Mass File Import from Google Drive


(Michael McKenzie) #1

I have 2 previous topics on this site LOAD CSV & Google Sheets and UNWIND and apoc.periodic.iterate where I am working with loading many files currently stored in a Google Drive Folder.

I am now at a point where I would like to "combine" these efforts. The issue I now face is that I have converted some data into google sheets from CSV files, which I did to practice using the Google Sheets method. Now though I have many more files (~50 files/folder x 20+ folders) and it doesn't seem efficient to make all of the comma-delimited ".txt" files into Google Sheets files.

I am currently stuck on being able to import the ".txt" from Google Drive. I figure I am messing up the sharing of the file properly from Google Drive.

Also, I am trying to import into a cloud instance from a Chromebook and Macbook Pro (my 2 devices).

Any thoughts?


(M. David Allen) #2

Just a thought, but I sometimes use the q tool when I'm dealing with masses of CSV. It allows you to query text/csv basically like it was a relational database with SQL directly.

http://harelba.github.io/q/

In your situation what I might do is combine all of the files of like schema so that I ended up with one really big CSV file per schema type, and then LOAD CSV each of those USING PERIODIC COMMIT, this way you'd have relatively few URLs to deal with.
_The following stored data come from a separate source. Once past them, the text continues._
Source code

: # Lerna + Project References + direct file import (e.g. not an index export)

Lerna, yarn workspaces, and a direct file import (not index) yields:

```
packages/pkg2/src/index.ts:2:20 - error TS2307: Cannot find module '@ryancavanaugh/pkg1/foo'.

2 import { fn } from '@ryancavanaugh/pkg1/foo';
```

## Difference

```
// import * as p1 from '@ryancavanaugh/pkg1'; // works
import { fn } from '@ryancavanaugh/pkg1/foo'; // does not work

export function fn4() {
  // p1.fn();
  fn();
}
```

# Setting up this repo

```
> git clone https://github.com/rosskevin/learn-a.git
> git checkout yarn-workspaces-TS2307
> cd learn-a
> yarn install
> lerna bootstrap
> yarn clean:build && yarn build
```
the other way to do it is to create a "meta manifest". If you have a pile of files in a directory you can list one per line like this:

ls -1

Then what you basically have is another CSV with a single column of the file that you want to load. So then you call apoc.load.csv("file:///path/to/manifest.csv") and you end up with a dynamic list of files, which you then feed into the LOAD CSV process.


(Michael McKenzie) #3

@david.allen I will have to check that out. What about just importing a .csv file from Google Drive? Is there a special trick as to what should be used for the URL in the LOAD CSV cypher query?


(M. David Allen) #4

I don't think there's any special trick, except getting Google drive to be OK with "link sharing". Doing this manually per file seems like it'd be a pain, unless it were automated with a google API or something.